Triangulation in mixed methods research enriches the depth of a study by using multiple approaches to examine the same topic. Researchers can combine different methods, data sources, investigators, or theoretical perspectives to verify findings. For example, they might compare survey responses with interview transcripts to see if both types of data support similar conclusions. This process reduces undue bias, strengthens the credibility of findings, and provides a more comprehensive understanding of a research question.
There are several types of triangulation. Methodological triangulation uses both qualitative and quantitative methods to explore the same issue. A researcher might conduct focus group discussions while also distributing surveys to compare insights from different data collection techniques. Data triangulation involves gathering information from different sources, such as collecting data at different times, from diverse participant groups, or in various settings. Investigator triangulation reduces individual bias by involving multiple researchers to analyze the same data and compare their interpretations. Theoretical triangulation applies different theoretical perspectives to the data, helping researchers understand the issue from multiple viewpoints. Analytical triangulation involves using different analytical approaches or models to examine the data.
Triangulation strengthens research by confirming findings through multiple lenses. If different methods or sources produce similar results, the study’s conclusions become more credible. It also helps uncover new patterns and contradictions, leading to deeper insights. However, triangulation can be challenging because it requires careful planning, additional time, and expertise in multiple research methods. Despite these challenges, using triangulation can improve the overall quality of mixed methods research by ensuring that conclusions are well-supported and thoroughly examined from different angles.
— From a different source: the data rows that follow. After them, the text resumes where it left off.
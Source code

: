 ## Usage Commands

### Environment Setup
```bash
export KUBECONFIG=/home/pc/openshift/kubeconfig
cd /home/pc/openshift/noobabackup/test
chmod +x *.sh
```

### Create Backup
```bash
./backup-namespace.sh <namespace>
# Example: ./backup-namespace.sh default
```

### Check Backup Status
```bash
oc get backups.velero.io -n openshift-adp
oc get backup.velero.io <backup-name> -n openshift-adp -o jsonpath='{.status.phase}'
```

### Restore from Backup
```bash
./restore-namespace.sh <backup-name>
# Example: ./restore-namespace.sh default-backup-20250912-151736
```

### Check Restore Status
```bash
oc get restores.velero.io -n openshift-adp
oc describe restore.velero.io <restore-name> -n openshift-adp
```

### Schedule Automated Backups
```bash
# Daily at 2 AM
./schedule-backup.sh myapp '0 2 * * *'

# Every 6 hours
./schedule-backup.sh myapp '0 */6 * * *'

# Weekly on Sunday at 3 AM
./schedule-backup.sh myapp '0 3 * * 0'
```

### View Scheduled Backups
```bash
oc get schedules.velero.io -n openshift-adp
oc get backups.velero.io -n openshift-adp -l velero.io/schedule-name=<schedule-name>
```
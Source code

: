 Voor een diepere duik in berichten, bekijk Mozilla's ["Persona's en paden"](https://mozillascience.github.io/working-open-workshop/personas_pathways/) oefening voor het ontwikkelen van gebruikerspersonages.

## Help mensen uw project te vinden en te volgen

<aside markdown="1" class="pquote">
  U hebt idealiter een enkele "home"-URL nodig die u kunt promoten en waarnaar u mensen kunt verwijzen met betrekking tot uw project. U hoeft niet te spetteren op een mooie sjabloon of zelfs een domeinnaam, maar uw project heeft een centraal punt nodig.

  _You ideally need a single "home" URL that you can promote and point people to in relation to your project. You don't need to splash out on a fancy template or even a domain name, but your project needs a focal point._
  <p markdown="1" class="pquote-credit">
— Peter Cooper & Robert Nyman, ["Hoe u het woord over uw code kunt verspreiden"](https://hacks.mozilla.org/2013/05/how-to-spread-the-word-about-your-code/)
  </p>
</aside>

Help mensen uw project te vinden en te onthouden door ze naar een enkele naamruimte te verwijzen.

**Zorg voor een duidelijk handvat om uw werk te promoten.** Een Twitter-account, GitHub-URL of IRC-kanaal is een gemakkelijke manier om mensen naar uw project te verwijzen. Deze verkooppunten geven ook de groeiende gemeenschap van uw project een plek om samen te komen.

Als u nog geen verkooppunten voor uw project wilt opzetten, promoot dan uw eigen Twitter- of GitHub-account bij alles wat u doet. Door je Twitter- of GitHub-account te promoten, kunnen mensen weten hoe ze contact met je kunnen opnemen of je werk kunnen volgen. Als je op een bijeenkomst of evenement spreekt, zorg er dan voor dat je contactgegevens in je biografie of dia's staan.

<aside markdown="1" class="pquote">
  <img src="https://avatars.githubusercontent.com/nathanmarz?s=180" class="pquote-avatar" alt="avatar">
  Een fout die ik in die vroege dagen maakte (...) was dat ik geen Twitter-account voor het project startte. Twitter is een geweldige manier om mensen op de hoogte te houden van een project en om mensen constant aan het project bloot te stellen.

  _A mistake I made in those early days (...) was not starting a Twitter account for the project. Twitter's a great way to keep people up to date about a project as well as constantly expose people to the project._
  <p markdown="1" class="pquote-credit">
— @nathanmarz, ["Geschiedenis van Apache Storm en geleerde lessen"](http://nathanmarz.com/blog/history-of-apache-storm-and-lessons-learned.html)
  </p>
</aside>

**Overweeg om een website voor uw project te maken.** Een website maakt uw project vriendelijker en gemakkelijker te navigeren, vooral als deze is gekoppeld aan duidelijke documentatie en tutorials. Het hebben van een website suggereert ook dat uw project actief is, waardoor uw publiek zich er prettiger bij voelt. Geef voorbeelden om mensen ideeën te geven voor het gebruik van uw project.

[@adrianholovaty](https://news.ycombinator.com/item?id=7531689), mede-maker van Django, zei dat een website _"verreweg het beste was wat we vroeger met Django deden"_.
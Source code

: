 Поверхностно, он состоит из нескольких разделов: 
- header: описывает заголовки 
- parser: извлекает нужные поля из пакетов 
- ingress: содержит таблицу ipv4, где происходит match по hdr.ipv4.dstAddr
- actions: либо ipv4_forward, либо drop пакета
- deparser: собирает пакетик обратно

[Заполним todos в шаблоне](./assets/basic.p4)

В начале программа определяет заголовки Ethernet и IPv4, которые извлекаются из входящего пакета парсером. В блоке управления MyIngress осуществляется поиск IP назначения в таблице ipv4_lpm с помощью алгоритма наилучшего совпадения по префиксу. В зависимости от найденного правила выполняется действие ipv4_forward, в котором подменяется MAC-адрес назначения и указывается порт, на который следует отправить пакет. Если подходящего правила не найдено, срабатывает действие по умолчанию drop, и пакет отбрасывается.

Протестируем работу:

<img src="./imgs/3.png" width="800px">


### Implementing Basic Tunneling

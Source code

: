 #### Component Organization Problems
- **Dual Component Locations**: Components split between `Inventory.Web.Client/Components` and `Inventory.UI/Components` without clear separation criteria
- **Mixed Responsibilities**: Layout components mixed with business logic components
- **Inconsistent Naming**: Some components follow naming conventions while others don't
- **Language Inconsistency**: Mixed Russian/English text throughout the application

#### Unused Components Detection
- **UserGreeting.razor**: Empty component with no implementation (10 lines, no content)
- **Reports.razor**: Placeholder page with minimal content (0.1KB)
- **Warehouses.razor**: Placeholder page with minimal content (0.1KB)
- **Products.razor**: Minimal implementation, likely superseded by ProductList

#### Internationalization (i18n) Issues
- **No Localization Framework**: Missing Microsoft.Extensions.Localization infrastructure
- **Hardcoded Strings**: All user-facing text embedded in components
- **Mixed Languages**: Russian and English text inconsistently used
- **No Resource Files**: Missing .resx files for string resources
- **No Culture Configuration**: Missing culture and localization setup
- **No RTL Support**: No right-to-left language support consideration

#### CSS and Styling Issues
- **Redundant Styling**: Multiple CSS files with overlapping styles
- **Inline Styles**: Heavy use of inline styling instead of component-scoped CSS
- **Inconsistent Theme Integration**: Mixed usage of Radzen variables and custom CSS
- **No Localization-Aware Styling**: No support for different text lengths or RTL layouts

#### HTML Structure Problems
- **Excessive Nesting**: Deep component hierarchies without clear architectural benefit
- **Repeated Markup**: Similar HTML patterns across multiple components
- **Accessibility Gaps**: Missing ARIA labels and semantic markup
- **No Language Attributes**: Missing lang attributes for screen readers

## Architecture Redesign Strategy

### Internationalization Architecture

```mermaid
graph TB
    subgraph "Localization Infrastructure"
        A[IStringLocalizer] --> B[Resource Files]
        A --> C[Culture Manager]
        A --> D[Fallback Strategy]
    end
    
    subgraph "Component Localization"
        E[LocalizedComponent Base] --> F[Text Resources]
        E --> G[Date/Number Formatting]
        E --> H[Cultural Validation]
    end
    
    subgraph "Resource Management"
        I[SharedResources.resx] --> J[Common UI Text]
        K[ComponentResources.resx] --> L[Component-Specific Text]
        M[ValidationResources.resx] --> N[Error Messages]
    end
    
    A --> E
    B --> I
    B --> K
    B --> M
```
Mixed methods research involves key stages that include data collection, data analysis, integration, and interpretation. Each stage requires careful planning to align with the research design, ensuring that qualitative and quantitative components complement one another rather than exist as separate entities.
Data collection in mixed methods research follows different approaches depending on the study design. Researchers may collect data concurrently (both qualitative and quantitative data at the same time) or sequentially (one type of data collected first, followed by the other). The choice of data collection methods depends on the research question, available resources, and the nature of the study.
For quantitative data, researchers typically use structured surveys, standardized tests, experiments, or secondary data sources such as government reports or large datasets. These methods allow for numerical analysis and help identify patterns or relationships. In contrast, qualitative data can be collected using interviews, focus groups, open-ended survey responses, observations, or document analysis, allowing researchers to capture in-depth insights, personal experiences, and contextual details.
One of the challenges of data collection in mixed methods research is integration—ensuring that both data types address the same research question rather than functioning as separate studies. Strategies such as embedding qualitative components into surveys (e.g., open-ended questions within a questionnaire) or using interviews to follow up on quantitative results help maintain coherence between data sources.
Data analysis in mixed methods research involves analyzing qualitative and quantitative data separately, then integrating findings to identify overarching themes and relationships. The approach depends on whether the study is convergent, explanatory sequential, or exploratory sequential in design.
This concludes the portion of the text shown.